Long-running Web server applications frequently utilize back-end RDBMSs for a wide variety of purposes, perhaps especially in transactional applications. In fact, I believe that more Web services should use databases than actually do, as developers often feel an unnecessary "burden" is involved in configuring an RDBMS (but that's a topic for a different article). For all their numerous advantages, database access has at least one bottleneck: connections.

Connections can create a bottleneck in two different ways. Straightforwardly, they require a little bit of bandwidth to negotiate over the wire, and a modicum of CPU and memory resources on the RDBMS machine to allocate each one. Those resources are minimal, but not negligible. More importantly, however, an RDBMS provides a finite number of connections. For a situation where the main client of an RDBMS is a Web application, it does not make much practical difference whether that limit is per-client or total, since one database client (the Web server) creates the bulk of activity.

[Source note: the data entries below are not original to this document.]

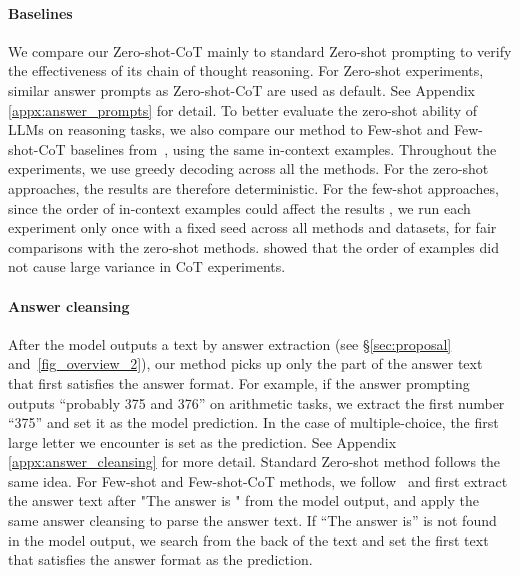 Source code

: \documentclass{article}
\newcommand{\kojima}[1]{{\color{red}[{#1} --TK]}}
\newcommand{\CoT}{chain of thought\xspace}
\newcommand{\ours}{Zero-shot-CoT\xspace}
\newcommand{\theirs}{Few-shot-CoT\xspace}
\newcommand{\theirsz}{Zero-shot\xspace}
\newcommand{\theirsf}{Few-shot\xspace}
\newcommand{\mysection}{\S\xspace}
\begin{document}
\paragraph{Baselines}
We compare our \ours mainly to standard \theirsz prompting to verify the effectiveness of its \CoT reasoning. For \theirsz experiments, similar answer prompts as \ours are used as default. See Appendix \ref{appx:answer_prompts} for detail.
To better evaluate the zero-shot ability of LLMs on reasoning tasks, we also compare our method to \theirsf and \theirs baselines from~\citep{cot_wei}, using the same in-context examples. 
Throughout the experiments, we use greedy decoding across all the methods. For the zero-shot approaches, the results are therefore deterministic. 
For the few-shot approaches, since the order of in-context examples could affect the results \citep{lu2021fantastically}, we run each experiment only once with a fixed seed across all methods and datasets, for fair comparisons with the zero-shot methods. 
\citet{cot_wei} showed that the order of examples did not cause large variance in CoT experiments. 


\paragraph{Answer cleansing} After the model outputs a text by answer extraction (see \mysection \ref{sec:proposal} and~\autoref{fig_overview_2}), our method picks up only the part of the answer text that first satisfies the answer format. 
For example, if the answer prompting outputs ``probably 375 and 376'' on arithmetic tasks, we extract the first number ``375'' and set it as the model prediction. 
In the case of multiple-choice, the first large letter we encounter is set as the prediction.
See Appendix \ref{appx:answer_cleansing} for more detail.
Standard \theirsz method follows the same idea. 
For \theirsf and \theirs methods, we follow~\citep{cot_wei_sc} and first extract the answer text after "The answer is " from the model output, and apply the same answer cleansing to parse the answer text. 
If ``The answer is'' is not found in the model output, we search from the back of the text and set the first text that satisfies the answer format as the prediction.
\end{document}
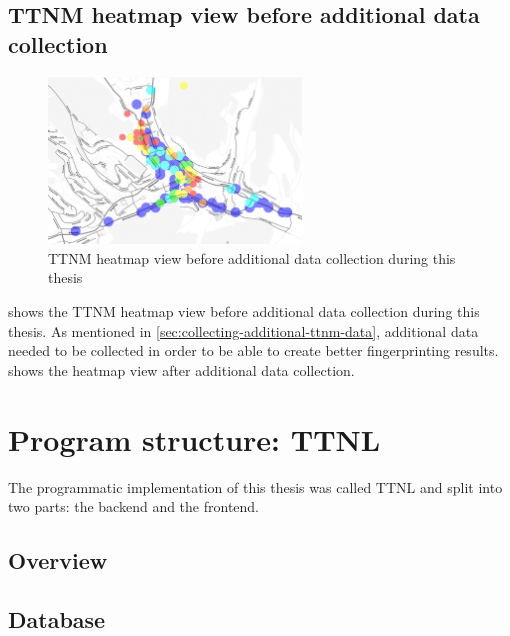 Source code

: \subsection{\acl{TTNM} heatmap view before additional data collection}

\begin{figure}
    \centering
    \includegraphics[width=0.6\textwidth]{pictures/ttn-mapper/ttnmapper_heatmap_before.png}
    \caption{\ac{TTNM} heatmap view before additional data collection during this thesis\label{pic:ttnm-before-data-collection}}
\end{figure}

 shows the \ac{TTNM} heatmap view before additional data collection during this thesis.
As mentioned in \cref{sec:collecting-additional-ttnm-data}, additional data needed to be collected in order to be able to create better fingerprinting results.
 shows the heatmap view after additional data collection.

\section{Program structure: \acf{TTNL}}\label{section:ttnl}

The programmatic implementation of this thesis was called \acf{TTNL} and split into two parts: the backend and the frontend.

\subsection{Overview}



\subsection{Database}

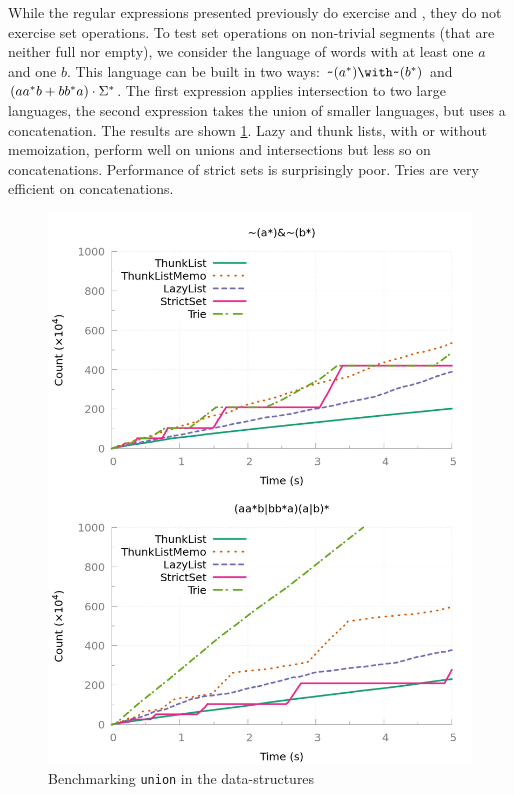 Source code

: While the regular expressions presented previously do exercise
 and , they do not exercise set
operations.  To test set operations on non-trivial segments (that are
neither full nor empty), we consider the language of words with at
least one $a$ and one $b$. This language can be built in two ways:
$\Rintersect{\Rcomplement{(\Rstar{a})}}{\Rcomplement{(\Rstar{b})}}$
and $(aa^*b +{bb^*a}) \cdot{\Sigma^*}$.
The first expression applies {intersection} to two large languages,
the second expression takes the union of smaller languages, but uses a
concatenation.  The results are shown \cref{bench:ocaml:union}.
Lazy and thunk lists, with or without
memoization, perform well on unions and intersections but less so
on concatenations. Performance of
strict sets is surprisingly poor.
Tries are very efficient on concatenations.

\begin{figure}[!t]
  \includegraphics[width=\linewidth]{measure/ocaml_union.png}
  \caption{Benchmarking \texttt{union} in the \ocaml data-structures}
  \label{bench:ocaml:union}
\end{figure}


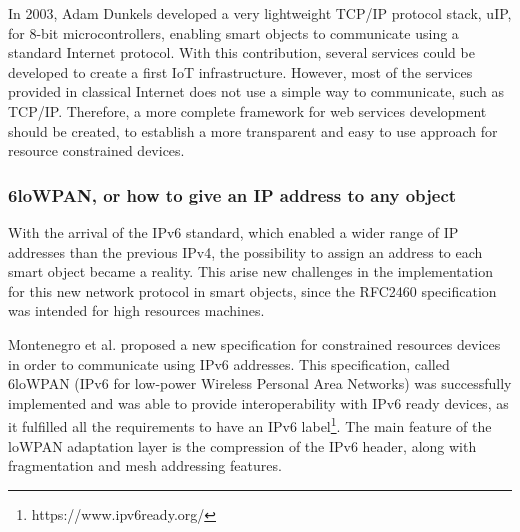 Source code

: In 2003, Adam Dunkels developed a very lightweight TCP/IP protocol stack, uIP\cite{dunkels03full}, for 8-bit microcontrollers, enabling smart objects to communicate using a standard Internet protocol.
With this contribution, several services could be developed to create a first IoT infrastructure.
However, most of the services provided in classical Internet does not use a simple way to communicate, such as TCP/IP.
Therefore, a more complete framework for web services development should be created, to establish a more transparent and easy to use approach for resource constrained devices.

\subsubsection{6loWPAN, or how to give an IP address to any object}
With the arrival of the IPv6 standard\cite{rfc2460}, which enabled a wider range of IP addresses than the previous IPv4, the possibility to assign an address to each smart object became a reality.
This arise new challenges in the implementation for this new network protocol in smart objects, since the RFC2460 specification was intended for high resources machines.

Montenegro et al. proposed a new specification\cite{rfc4944} for constrained resources devices in order to communicate using IPv6 addresses.
This specification, called 6loWPAN (IPv6 for low-power Wireless Personal Area Networks) was successfully implemented\cite{durvy08making} and was able to provide interoperability with IPv6 ready devices, as it fulfilled all the requirements to have an IPv6 label\footnote{https://www.ipv6ready.org/}.
The main feature of the loWPAN adaptation layer is the compression of the IPv6 header, along with fragmentation and mesh addressing features.




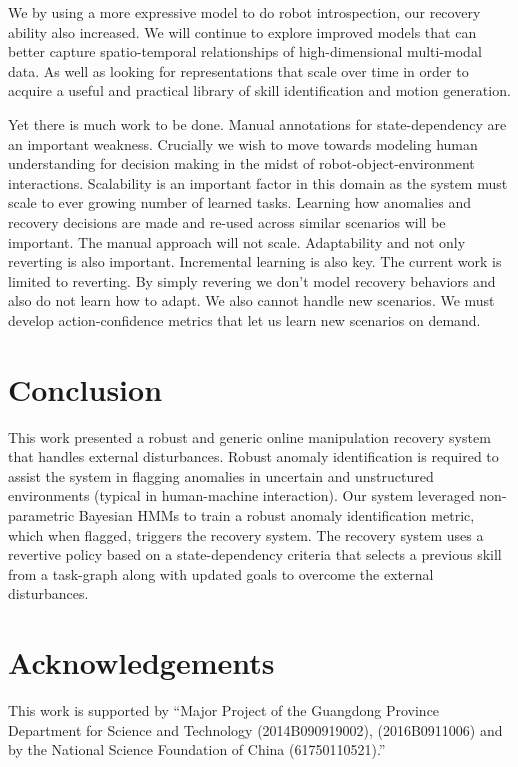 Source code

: \documentclass[letterpaper, 10 pt, conference]{ieeeconf}  %
\begin{document}
We by using a more expressive model to do robot introspection, our recovery ability also increased. We will continue to explore improved models that can better capture spatio-temporal relationships of high-dimensional multi-modal data. As well as looking for representations that scale over time in order to acquire a useful and practical library of skill identification and motion generation.

Yet there is much work to be done. Manual annotations for state-dependency are an important weakness. Crucially we wish to move towards modeling human understanding for decision making in the midst of robot-object-environment interactions. Scalability is an important factor in this domain as the system must scale to ever growing number of learned tasks. Learning how anomalies and recovery decisions are made and re-used across similar scenarios will be important. The manual approach will not scale. Adaptability and not only reverting is also important. Incremental learning is also key. The current work is limited to reverting. By simply revering we don't model recovery behaviors and also do not learn how to adapt. We also cannot handle new scenarios. We must develop action-confidence metrics that let us learn new scenarios on demand. 
\section{Conclusion} \label{sec:conclusion}
This work presented a robust and generic online manipulation recovery system that handles external disturbances. Robust anomaly identification is required to assist the system in flagging anomalies in uncertain and unstructured environments (typical in human-machine interaction). Our system leveraged non-parametric Bayesian HMMs to train a robust anomaly identification metric, which when flagged, triggers the recovery system. The recovery system uses a revertive policy based on a state-dependency criteria that selects a previous skill from a task-graph along with updated goals to overcome the external disturbances. 
\section{Acknowledgements} \label{sec:Acknowledgements}
This work is supported by ``Major Project of the Guangdong Province Department for Science and Technology (2014B090919002), (2016B0911006) and by the National Science Foundation of China (61750110521).''


\end{document}
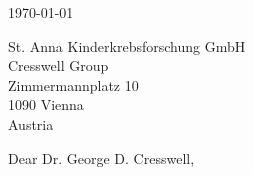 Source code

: \clearpage
\pagestyle{plain}
\begingroup
\setlength{\parindent}{0pt}
\setlength{\parskip}{6pt}
\fontfamily{\familydefault}\selectfont
\begin{center}
\end{center}
\begin{flushright}
\small
\today\\
\normalfont
\end{flushright}
\begin{flushleft}
\small
St. Anna Kinderkrebsforschung GmbH\\
Cresswell Group\\
Zimmermannplatz 10\\
1090 Vienna \\
Austria
\normalsize
\end{flushleft}

\noindent Dear Dr. George D. Cresswell, %
\vspace{1em}




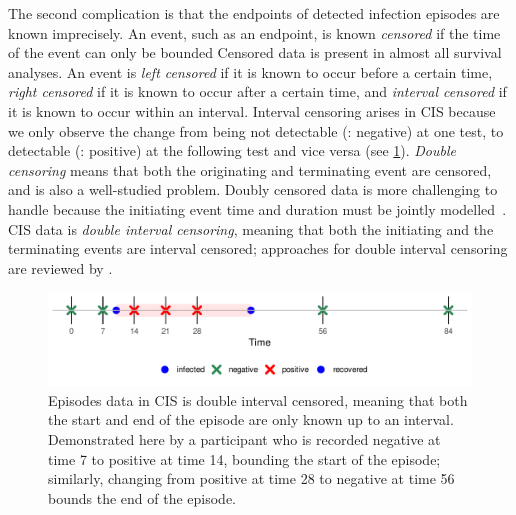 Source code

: \documentclass[thesis.tex]{subfiles}
\begin{document}
The second complication is that the endpoints of detected infection episodes are known imprecisely.
An event, such as an endpoint, is known \emph{censored} if the time of the event can only be bounded
Censored data is present in almost all survival analyses.
An event is \emph{left censored} if it is known to occur before a certain time, \emph{right censored} if it is known to occur after a certain time, and \emph{interval censored} if it is known to occur within an interval.
Interval censoring arises in CIS because we only observe the change from being not detectable (\ie: negative) at one test, to detectable (\ie: positive) at the following test and vice versa (see \cref{perf-test:fig:double-interval-censor}).
\emph{Double censoring} means that both the originating and terminating event are censored, and is also a well-studied problem.
Doubly censored data is more challenging to handle because the initiating event time and duration must be jointly modelled~\autocite[and references therein]{liSemiparametric}.
CIS data is \emph{double interval censoring}, meaning that both the initiating and the terminating events are interval censored; approaches for double interval censoring are reviewed by \textcite{sunAnalysis,bogaertsSurvival}.
\begin{figure}
  \centering \includegraphics{cis-perfect-testing/double-interval-censor}
  \caption[Double-interval censoring in CIS data]{Episodes data in CIS is double interval censored, meaning that both the start and end of the episode are only known up to an interval. Demonstrated here by a participant who is recorded negative at time 7 to positive at time 14, bounding the start of the episode; similarly, changing from positive at time 28 to negative at time 56 bounds the end of the episode. \label{perf-test:fig:double-interval-censor}}
\end{figure}
\end{document}
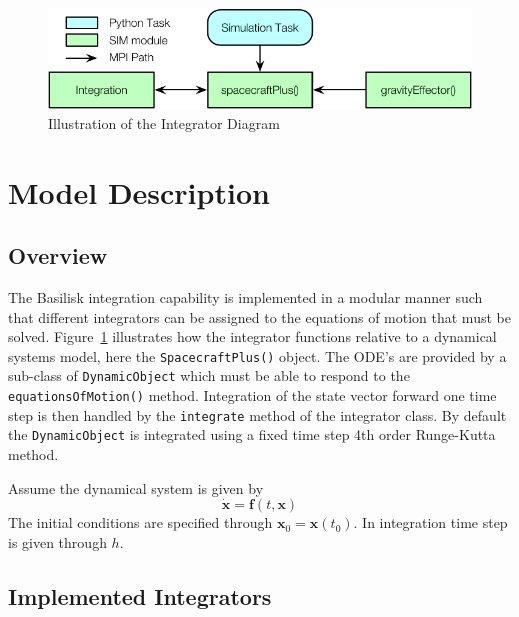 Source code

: 

\begin{figure}[htb]
	\centerline{
	\includegraphics[]{Figures/integratorDiagram}
	}
	\caption{Illustration of the Integrator Diagram}
	\label{fig:intDiag}
\end{figure}


\section{Model Description}

\subsection{Overview}
The Basilisk integration capability is implemented in a modular manner such that different integrators can be assigned to the equations of motion that must be solved.  Figure~\ref{fig:intDiag} illustrates how the integrator functions relative to a dynamical systems model, here the {\tt SpacecraftPlus()} object.  The ODE's are provided by a sub-class of {\tt DynamicObject} which must be able to respond to the {\tt equationsOfMotion()} method.  Integration of the state vector forward one time step is then handled by the {\tt integrate} method of the integrator class.  By default the {\tt DynamicObject} is integrated using a fixed time step 4th order Runge-Kutta method.  

Assume the dynamical system is given by
\begin{equation}
	\dot{\bm x} = \bm f(t, \bm x)
\end{equation}
The initial conditions are specified through $\bm x_{0} = \bm x(t_{0})$.  In integration time step is given through $h$.  

\subsection{Implemented Integrators}

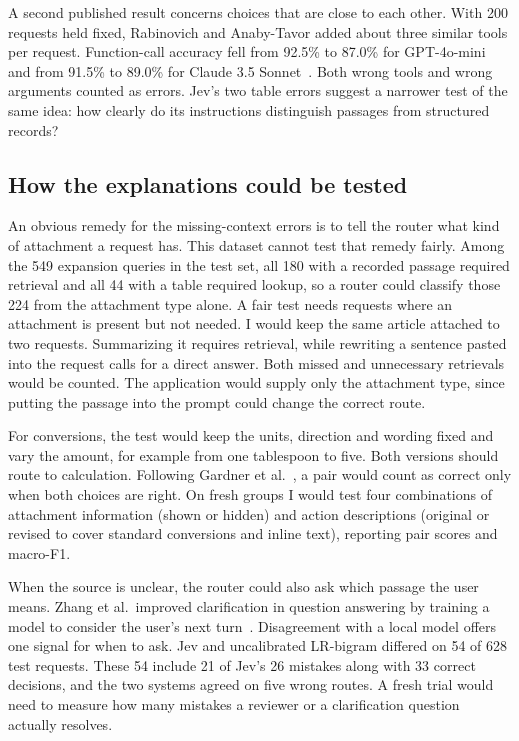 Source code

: \documentclass[conference]{IEEEtran}
\begin{document}
A second published result concerns choices that are close to each other. With 200 requests held fixed, Rabinovich and Anaby-Tavor added about three similar tools per request. Function-call accuracy fell from 92.5\% to 87.0\% for GPT-4o-mini and from 91.5\% to 89.0\% for Claude 3.5 Sonnet~\cite{tool-choices}. Both wrong tools and wrong arguments counted as errors. Jev's two table errors suggest a narrower test of the same idea: how clearly do its instructions distinguish passages from structured records?

\subsection{How the explanations could be tested}
An obvious remedy for the missing-context errors is to tell the router what kind of attachment a request has. This dataset cannot test that remedy fairly. Among the 549 expansion queries in the test set, all 180 with a recorded passage required retrieval and all 44 with a table required lookup, so a router could classify those 224 from the attachment type alone. A fair test needs requests where an attachment is present but not needed. I would keep the same article attached to two requests. Summarizing it requires retrieval, while rewriting a sentence pasted into the request calls for a direct answer. Both missed and unnecessary retrievals would be counted. The application would supply only the attachment type, since putting the passage into the prompt could change the correct route.

For conversions, the test would keep the units, direction and wording fixed and vary the amount, for example from one tablespoon to five. Both versions should route to calculation. Following Gardner et al.~\cite{contrast-sets}, a pair would count as correct only when both choices are right. On fresh groups I would test four combinations of attachment information (shown or hidden) and action descriptions (original or revised to cover standard conversions and inline text), reporting pair scores and macro-F1.

When the source is unclear, the router could also ask which passage the user means. Zhang et al.\ improved clarification in question answering by training a model to consider the user's next turn~\cite{clarification}. Disagreement with a local model offers one signal for when to ask. Jev and uncalibrated LR-bigram differed on 54 of 628 test requests. These 54 include 21 of Jev's 26 mistakes along with 33 correct decisions, and the two systems agreed on five wrong routes. A fresh trial would need to measure how many mistakes a reviewer or a clarification question actually resolves.
\end{document}
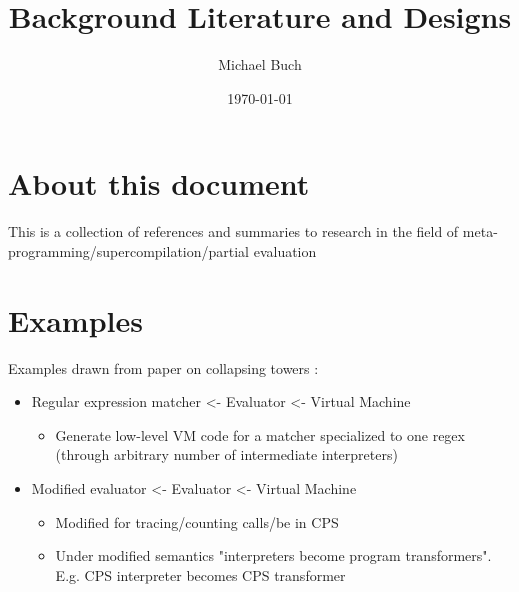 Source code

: \documentclass{article}
\title{Background Literature and Designs}
\author{Michael Buch}
\date{\today}
\begin{document}
\maketitle
\frenchspacing

\newcommand{\mslang}{$\lambda\uparrow\downarrow$}
\newcommand{\mslangStar}{$\lambda\uparrow\downarrow^*$}

\section{About this document}
This is a collection of references and summaries to research in the field of meta-programming/supercompilation/partial evaluation

\section{Examples}
Examples drawn from paper on collapsing towers \cite{amin2017collapsing}:
\begin{itemize}
	\item Regular expression matcher <- Evaluator <- Virtual Machine
	\begin{itemize}
		\item Generate low-level VM code for a matcher specialized to one regex (through arbitrary number of intermediate interpreters)
	\end{itemize}
	\item Modified evaluator <- Evaluator <- Virtual Machine
	\begin{itemize}
		\item Modified for tracing/counting calls/be in CPS
		\item Under modified semantics "interpreters become program transformers". E.g. CPS interpreter becomes CPS transformer
	\end{itemize}
\end{itemize}
\end{document}
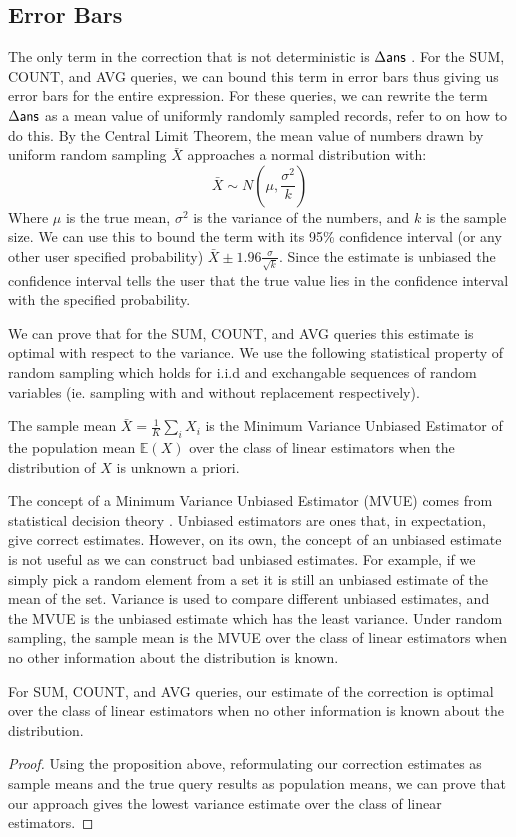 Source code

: \subsection{Error Bars}\label{subsec:correct-practical}
The only term in the correction that is not deterministic is $\Delta\textsf{ans}$ .
For the SUM, COUNT, and AVG queries, we can bound this term in error bars thus giving us error bars for the entire expression.
For these queries, we can rewrite the term $\Delta\textsf{ans}$ as a mean value of uniformly randomly sampled records, refer to \cite{wang1999sample} on how to do this.
By the Central Limit Theorem, the mean value of numbers drawn by uniform random sampling $\bar{X}$ approaches a normal distribution with:
\[
\bar{X} \sim N(\mu,\frac{\sigma^2}{k})
\]
Where $\mu$ is the true mean, $\sigma^2$ is the variance of the numbers, and $k$ is the sample size.
We can use this to bound the term with its 95\% confidence interval (or any other user specified probability) $\bar{X} \pm 1.96 \frac{\sigma}{\sqrt{k}}$.
Since the estimate is unbiased the confidence interval tells the user that the true value lies in the confidence interval with the specified probability.

We can prove that for the SUM, COUNT, and AVG queries this estimate is optimal with respect to the variance.
We use the following statistical property of random sampling which holds for i.i.d and exchangable sequences of random variables (ie. sampling with and without replacement respectively).
\begin{proposition}
The sample mean $\bar{X} = \frac{1}{K}\sum_i X_i$ is the Minimum Variance Unbiased Estimator of the population mean $\mathbb{E}(X)$ over the class of linear estimators when the distribution of $X$ is unknown a priori.
\end{proposition}
The concept of a Minimum Variance Unbiased Estimator (MVUE) comes from statistical decision theory \cite{cox1979theoretical}.
Unbiased estimators are ones that, in expectation, give correct estimates.
However, on its own, the concept of an unbiased estimate is not useful as we can construct bad unbiased estimates.
For example, if we simply pick a random element from a set it is still an unbiased estimate of the mean of the set.
Variance is used to compare different unbiased estimates, and the MVUE is the unbiased estimate which has the least variance.
Under random sampling, the sample mean is the MVUE over the class of linear estimators when no other information about the distribution is known.
\begin{theorem}
For SUM, COUNT, and AVG queries, our estimate of the correction is optimal over the class of linear estimators when no other information is known about the distribution. 
\end{theorem}
\begin{proof}
Using the proposition above, reformulating our correction estimates as sample means and the true query results as population means, we can prove that our approach gives the lowest variance estimate over the class of linear estimators.
\end{proof} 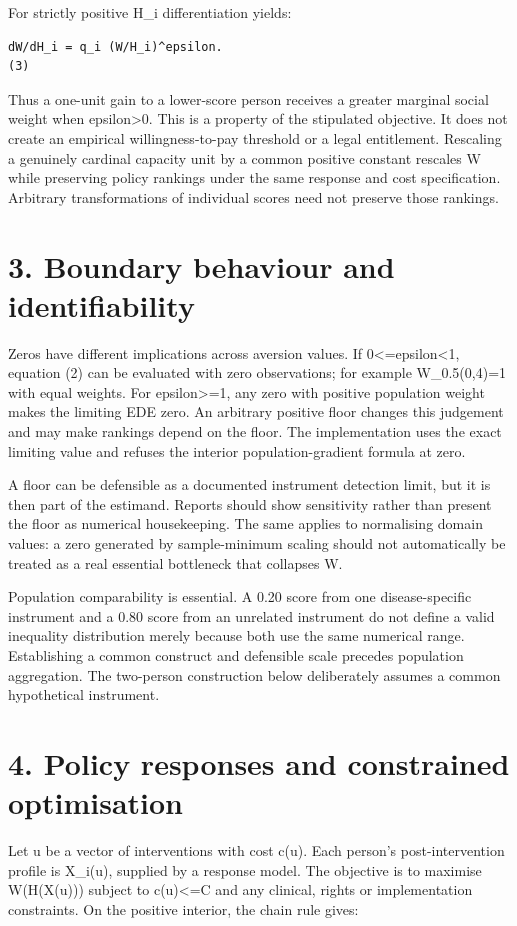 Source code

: \documentclass[11pt,a4paper]{article}
\begin{document}
For strictly positive H\_i differentiation yields:

{\footnotesize\begin{verbatim}
dW/dH_i = q_i (W/H_i)^epsilon.                                        (3)
\end{verbatim}}
Thus a one-unit gain to a lower-score person receives a greater marginal social weight when epsilon\textgreater{}0. This is a property of the stipulated objective. It does not create an empirical willingness-to-pay threshold or a legal entitlement. Rescaling a genuinely cardinal capacity unit by a common positive constant rescales W while preserving policy rankings under the same response and cost specification. Arbitrary transformations of individual scores need not preserve those rankings.

\section*{3. Boundary behaviour and identifiability}
Zeros have different implications across aversion values. If 0\textless{}=epsilon\textless{}1, equation (2) can be evaluated with zero observations; for example W\_0.5(0,4)=1 with equal weights. For epsilon\textgreater{}=1, any zero with positive population weight makes the limiting EDE zero. An arbitrary positive floor changes this judgement and may make rankings depend on the floor. The implementation uses the exact limiting value and refuses the interior population-gradient formula at zero.

A floor can be defensible as a documented instrument detection limit, but it is then part of the estimand. Reports should show sensitivity rather than present the floor as numerical housekeeping. The same applies to normalising domain values: a zero generated by sample-minimum scaling should not automatically be treated as a real essential bottleneck that collapses W.

Population comparability is essential. A 0.20 score from one disease-specific instrument and a 0.80 score from an unrelated instrument do not define a valid inequality distribution merely because both use the same numerical range. Establishing a common construct and defensible scale precedes population aggregation. The two-person construction below deliberately assumes a common hypothetical instrument.

\section*{4. Policy responses and constrained optimisation}
Let u be a vector of interventions with cost c(u). Each person's post-intervention profile is X\_i(u), supplied by a response model. The objective is to maximise W(H(X(u))) subject to c(u)\textless{}=C and any clinical, rights or implementation constraints. On the positive interior, the chain rule gives:
\end{document}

In this tip, I use the excellent psycopg2 adaptor, but any Python database using DBAPI will work essentially identically. The one caveat here is that object-relational mappings (ORMs), to my mind, hide far too much of the details of what is actually happening with database access, impose artificial restrictions, and generally get in the way far more than they ease programming.

Without pools

In the ideal case (without connection pooling), every thread or process in which a Web server application connects to a database will quickly acquire a connection, create a cursor, then perform some reasonably speedy operations, commit or roll back the operations, then close the connection. Easy enough if everything goes well. For example:


Listing 1. Web server writing to an RDBMS
def AddData(foo, bar):
    "This function is generally called in its own thread"
    from psycopg import connect
    conn = connect("dbname=transact user=web host=server.mine")
    cur = conn.cursor()
    cur.execute("INSERT INTO userdata VALUES (%r, %r)" % (foo, bar))
    conn.commit()
    conn.close()

This example is not really the best code possible, since I might wrap a try/'except' around the connect() call, and perhaps a try/finally to assure conn.close() gets called. I also do not use DBAPI value escaping, as I might. Nonetheless, AddData() has the "shape" of a typical database call.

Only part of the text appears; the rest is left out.